第2話

 カラカラと馬車の車輪が回る音を聴きながら、イブキは馬車の外に視線を向ける。日も沈みかけた平原にひかれた一本道の周りを青く丸いぽよぽよとした何かが跳ね回っている。

 目覚めた場所から馬車に乗ってイブキの感覚では既に六時間。途中途中で休憩を挟んではいるが、イブキはこの空間に少し辟易としていた。

 現在、馬車の中にいるのは三人。記憶を失った少年、イブキ。ムスッとした顔を浮かばせながら常に剣の柄に手をかけているシシーナ。シシーナとは対照的にイブキには無関心と言った感じで杖の手入れや読書に耽るキャツサ。

 正直に言って馬車の中は決していい雰囲気とは言えないだろう。


「おい」


 そんな中、痺れを切らしたシシーナが表情を変えずに口を開く。

 いきなり呼ばれたイブキはまさか自分のこととは思わずに変わらず外をボーッと眺め続けていると、今度は強めの口調で呼ばれた事でようやく自分が呼ばれていたことに気付いて慌てて声をあげる。


「ななな、なんですか!?」

「お前、本当に記憶がないのか?」


 質問の意図がイブキにはわからなかった。記憶を失う以前は目の前の女は自分にとって顔見知りだったのかもしれない。

 だが、今の彼にとって女は赤の他人であり、疑いの眼差しを向けられればそれは不快以外の何でもない。


「あの、俺と貴女はいったいどう言う関係だったんですか?」


 聞き返す。少なくとも、首元に剣を突き付けるような関係性には違いないのだろうがそれでも詳しい関係は未だにイブキには分からない。

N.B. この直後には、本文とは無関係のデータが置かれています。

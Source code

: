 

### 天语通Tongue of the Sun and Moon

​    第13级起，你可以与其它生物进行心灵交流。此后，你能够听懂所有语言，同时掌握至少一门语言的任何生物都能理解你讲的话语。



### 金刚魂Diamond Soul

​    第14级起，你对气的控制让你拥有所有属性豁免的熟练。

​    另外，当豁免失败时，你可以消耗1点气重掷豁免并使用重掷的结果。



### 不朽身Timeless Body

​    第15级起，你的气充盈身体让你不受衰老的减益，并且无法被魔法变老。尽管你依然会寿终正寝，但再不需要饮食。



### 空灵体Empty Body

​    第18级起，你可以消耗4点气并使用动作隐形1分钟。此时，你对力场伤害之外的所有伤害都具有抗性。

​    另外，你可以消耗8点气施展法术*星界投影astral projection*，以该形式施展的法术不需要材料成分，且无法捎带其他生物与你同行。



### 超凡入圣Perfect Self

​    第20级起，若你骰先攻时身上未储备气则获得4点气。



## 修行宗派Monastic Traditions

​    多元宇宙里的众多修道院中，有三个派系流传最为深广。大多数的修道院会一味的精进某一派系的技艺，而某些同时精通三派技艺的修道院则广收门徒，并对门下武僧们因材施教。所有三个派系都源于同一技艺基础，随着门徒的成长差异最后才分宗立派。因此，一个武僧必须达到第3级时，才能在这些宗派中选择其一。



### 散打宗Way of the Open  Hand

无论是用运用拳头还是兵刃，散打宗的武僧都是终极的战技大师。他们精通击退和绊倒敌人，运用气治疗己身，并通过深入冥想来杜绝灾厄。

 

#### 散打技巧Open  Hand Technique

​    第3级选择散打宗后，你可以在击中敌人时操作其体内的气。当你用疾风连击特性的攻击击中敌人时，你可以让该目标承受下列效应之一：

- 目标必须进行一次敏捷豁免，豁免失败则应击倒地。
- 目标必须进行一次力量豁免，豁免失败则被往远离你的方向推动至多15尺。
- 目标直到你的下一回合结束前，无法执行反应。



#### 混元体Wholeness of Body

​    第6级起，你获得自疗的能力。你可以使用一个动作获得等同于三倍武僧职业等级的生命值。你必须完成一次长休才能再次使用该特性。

 イブキの問いにシシーナはギリ、と周りに聞こえるくらいの歯噛みをしながら一言答える。


「敵だ」


 睨んでくるシシーナの目を見ているとイブキの背に嫌な汗が流れる。


「はいはい、シシーナも威圧しない。ほら、そろそろ街に着くよ」


 イブキにとっては呼吸するのも苦しいこの空間に、外で馬車を引いていたアキラの声が入ってくる。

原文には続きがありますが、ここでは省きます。